The changes will also allow an additional 6 square feet of signage for blade signs, which hang perpendicular from a building higher than the pedestrian area.
Blade signs are currently allowed but they count as part of total allowable sign area. Small businesses likely wouldn’t use them because building signs are a priority, Garcia said.
Blade signs would not count toward the overall sign area and would be limited to one per establishment.
A-frame or chalkboard signs are currently not permitted, but advisory committee members said they can improve business if regulated property.
Under the new rules they can be no bigger than 36 inches wide and 42 inches tall and can be displayed only when the business is open. They must be placed on private property and not in the public right of way. They also can’t block access to parking.

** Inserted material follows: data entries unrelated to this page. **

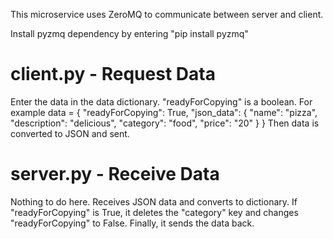 This microservice uses ZeroMQ to communicate between server and client.

Install pyzmq dependency by entering "pip install pyzmq"

# client.py - Request Data
Enter the data in the data dictionary. "readyForCopying" is a boolean. For example
data = {
    "readyForCopying": True,
    "json_data": {
        "name": "pizza",
        "description": "delicious",
        "category": "food",
        "price": "20"
    }
}
Then data is converted to JSON and sent.

# server.py - Receive Data
Nothing to do here. Receives JSON data and converts to dictionary. If "readyForCopying" is True, it deletes the "category" key
and changes "readyForCopying" to False. Finally, it sends the data back.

The signs will be limited to changeable messages such as menus, sales and special events and cannot include lights, flags, balloons, handouts, animation or other attachments. They must also be anchored for stability.
KC Vafiadis, a business owner and Business Support Advisory Committee member, said the group was formed to give Del Mar businesses a voice at City Hall.
She said many owners don’t speak during meetings because if the topic is controversial they’re afraid of alienating customers.
“So it’s very difficult for the business people to stand up and speak,” she said, noting that signage came up during a committee conversation because owners noticed a lot of temporary signs that look cluttered and tacky.
“We realized that it needed to look better than it did,” Vafiadis said, adding that enforcement had been lacking since the recession.
But we realized that before you tell a business owner to eliminate a tacky sign you need to find a way to support their business, she added.
Vafiadis said the cost of signs is expensive so unless a new one will have a significant impact, many smaller businesses likely will not make changes.
But, she said, the business community is hoping the new rules will encourage people to replace signs that are not well maintained.
Del Mar Rendezvous’ Daniel Schreiber, also a committee member, reiterated the need to decrease some of the signs in the city.
He said the “clutter of excessive temporary signage” and poorly maintained signs actually defeat their purpose.
“They’re not really helping the businesses,” he said. “They’re just trash. And they’re just pulling away from the signs that really do help the businesses because at some point it’s like you get slammed by so many signs you’re not even paying attention anymore.
“Clusters of signs and temporary signs can be unattractive, especially if they are faded and hard to read,” Schreiber said, adding that city signs can also add to the clutter.
He said the process should be made easier and fees should be in line with what other cities are doing “so it doesn’t feel like there’s a premium for doing business in Del Mar.”
Not everyone supports the new rules.
“I am a bit concerned that this hasn’t been vetted in the community very well,” resident Bill Michalsky said. “Not that I’m not concerned about business people, because I am. But I don’t believe that many residents have a clue what’s going on here.
“I believe the business owners … should be allowed to show what their business is and what they’re doing but to what extent and what’s the invasion on the residents,” he added.
Councilman Dwight Worden said he understood those concerns. “But this has been rolling around for quite a while,” he added. “I’m very comfortable to go ahead with it.”
Councilman Terry Sinnott received support from his colleagues when he suggested a “sign honeymoon” during which fees to change signs would be reduced or waived.
Following the grace period, enforcement would begin in “a more vigorous and energetic way.”
“I think if it’s dribs and drabs it’s going to take forever,” he said.
Council members also agreed with a recommendation from Councilwoman Sherryl Parks to put the city on a “weight reduction plan” for its signs.
There is overkill because of aggressive traffic enforcement but we can have a reduction of government graffiti, City Manager Scott Huth said.